* **Requirement**:
Using the records below, give again exactly the lines from the line that contains "# Prerequisites" through the line that contains "- If you would like to extend", both ends included, and only those.

● ● ● ● ●

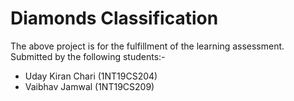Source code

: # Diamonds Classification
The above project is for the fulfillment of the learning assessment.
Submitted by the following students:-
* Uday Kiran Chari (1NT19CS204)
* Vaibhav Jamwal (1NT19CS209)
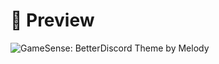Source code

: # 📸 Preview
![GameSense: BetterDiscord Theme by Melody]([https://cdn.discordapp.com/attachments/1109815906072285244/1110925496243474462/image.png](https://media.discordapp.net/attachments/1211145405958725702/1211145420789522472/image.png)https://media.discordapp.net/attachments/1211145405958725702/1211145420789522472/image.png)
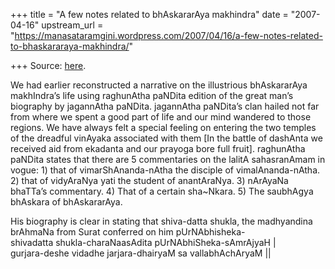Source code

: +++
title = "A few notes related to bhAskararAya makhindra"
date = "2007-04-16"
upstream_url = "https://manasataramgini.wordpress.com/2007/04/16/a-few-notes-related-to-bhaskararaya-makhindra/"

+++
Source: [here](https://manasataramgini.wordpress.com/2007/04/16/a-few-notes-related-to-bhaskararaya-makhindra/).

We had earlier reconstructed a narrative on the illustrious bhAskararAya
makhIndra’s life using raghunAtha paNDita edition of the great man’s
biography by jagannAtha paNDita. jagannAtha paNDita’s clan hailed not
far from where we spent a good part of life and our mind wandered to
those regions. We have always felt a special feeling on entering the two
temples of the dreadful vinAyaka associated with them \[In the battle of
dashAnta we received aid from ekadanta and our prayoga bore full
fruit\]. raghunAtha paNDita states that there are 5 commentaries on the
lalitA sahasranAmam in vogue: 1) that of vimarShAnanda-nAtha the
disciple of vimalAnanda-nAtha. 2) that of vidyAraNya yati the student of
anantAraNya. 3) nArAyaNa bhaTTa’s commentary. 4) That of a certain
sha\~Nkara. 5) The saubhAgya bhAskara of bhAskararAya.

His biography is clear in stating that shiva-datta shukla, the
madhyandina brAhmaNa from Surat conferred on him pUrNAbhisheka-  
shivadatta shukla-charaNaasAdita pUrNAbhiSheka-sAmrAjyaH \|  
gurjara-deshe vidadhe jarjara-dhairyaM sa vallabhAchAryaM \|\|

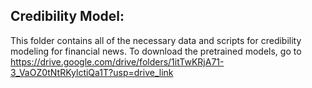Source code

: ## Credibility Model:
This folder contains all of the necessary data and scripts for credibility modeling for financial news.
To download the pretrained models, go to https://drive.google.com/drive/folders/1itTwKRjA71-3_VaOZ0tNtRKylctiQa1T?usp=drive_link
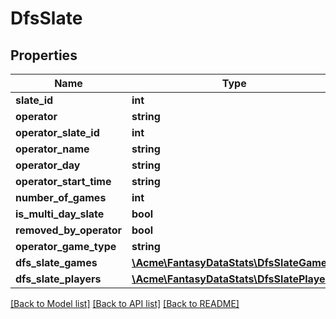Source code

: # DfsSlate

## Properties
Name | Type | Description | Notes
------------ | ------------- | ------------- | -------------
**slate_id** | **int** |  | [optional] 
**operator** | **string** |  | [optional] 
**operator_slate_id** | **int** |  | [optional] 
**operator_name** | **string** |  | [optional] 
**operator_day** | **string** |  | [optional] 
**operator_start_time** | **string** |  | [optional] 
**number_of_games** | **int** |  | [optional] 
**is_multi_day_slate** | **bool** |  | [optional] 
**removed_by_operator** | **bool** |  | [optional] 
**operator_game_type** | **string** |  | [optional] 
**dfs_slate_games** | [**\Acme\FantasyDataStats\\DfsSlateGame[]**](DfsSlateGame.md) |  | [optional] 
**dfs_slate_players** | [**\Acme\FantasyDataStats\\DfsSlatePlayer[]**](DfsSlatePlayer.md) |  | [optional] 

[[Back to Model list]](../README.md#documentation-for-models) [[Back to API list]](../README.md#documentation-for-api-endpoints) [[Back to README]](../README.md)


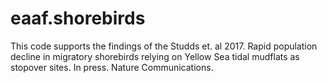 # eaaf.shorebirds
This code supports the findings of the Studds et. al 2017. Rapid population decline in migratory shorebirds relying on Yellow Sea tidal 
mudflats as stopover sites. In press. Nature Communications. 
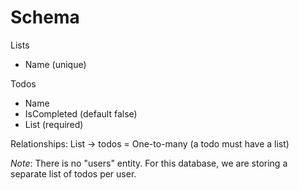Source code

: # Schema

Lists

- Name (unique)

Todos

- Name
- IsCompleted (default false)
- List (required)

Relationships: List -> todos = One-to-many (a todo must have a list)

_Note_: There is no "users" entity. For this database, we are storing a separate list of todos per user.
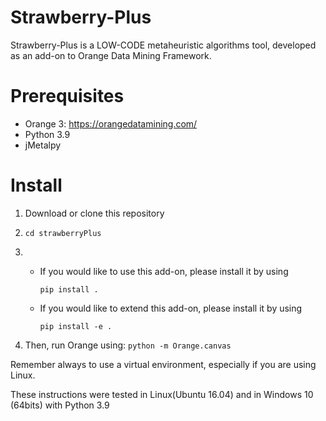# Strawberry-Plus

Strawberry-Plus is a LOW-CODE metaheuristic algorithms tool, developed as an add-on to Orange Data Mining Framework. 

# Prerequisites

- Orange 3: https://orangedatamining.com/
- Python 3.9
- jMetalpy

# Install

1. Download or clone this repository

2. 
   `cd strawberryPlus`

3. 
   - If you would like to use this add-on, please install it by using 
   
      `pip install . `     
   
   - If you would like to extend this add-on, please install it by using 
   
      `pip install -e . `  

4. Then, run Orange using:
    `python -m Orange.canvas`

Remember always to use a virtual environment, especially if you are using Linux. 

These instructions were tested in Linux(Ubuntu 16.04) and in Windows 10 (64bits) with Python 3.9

● ● ● ● ●

* **Response to this exercise**:
# Prerequisites

- Orange 3: https://orangedatamining.com/
- Python 3.9
- jMetalpy

# Install

1. Download or clone this repository

2. 
   `cd strawberryPlus`

3. 
   - If you would like to use this add-on, please install it by using 
   
      `pip install . `     
   
   - If you would like to extend this add-on, please install it by using 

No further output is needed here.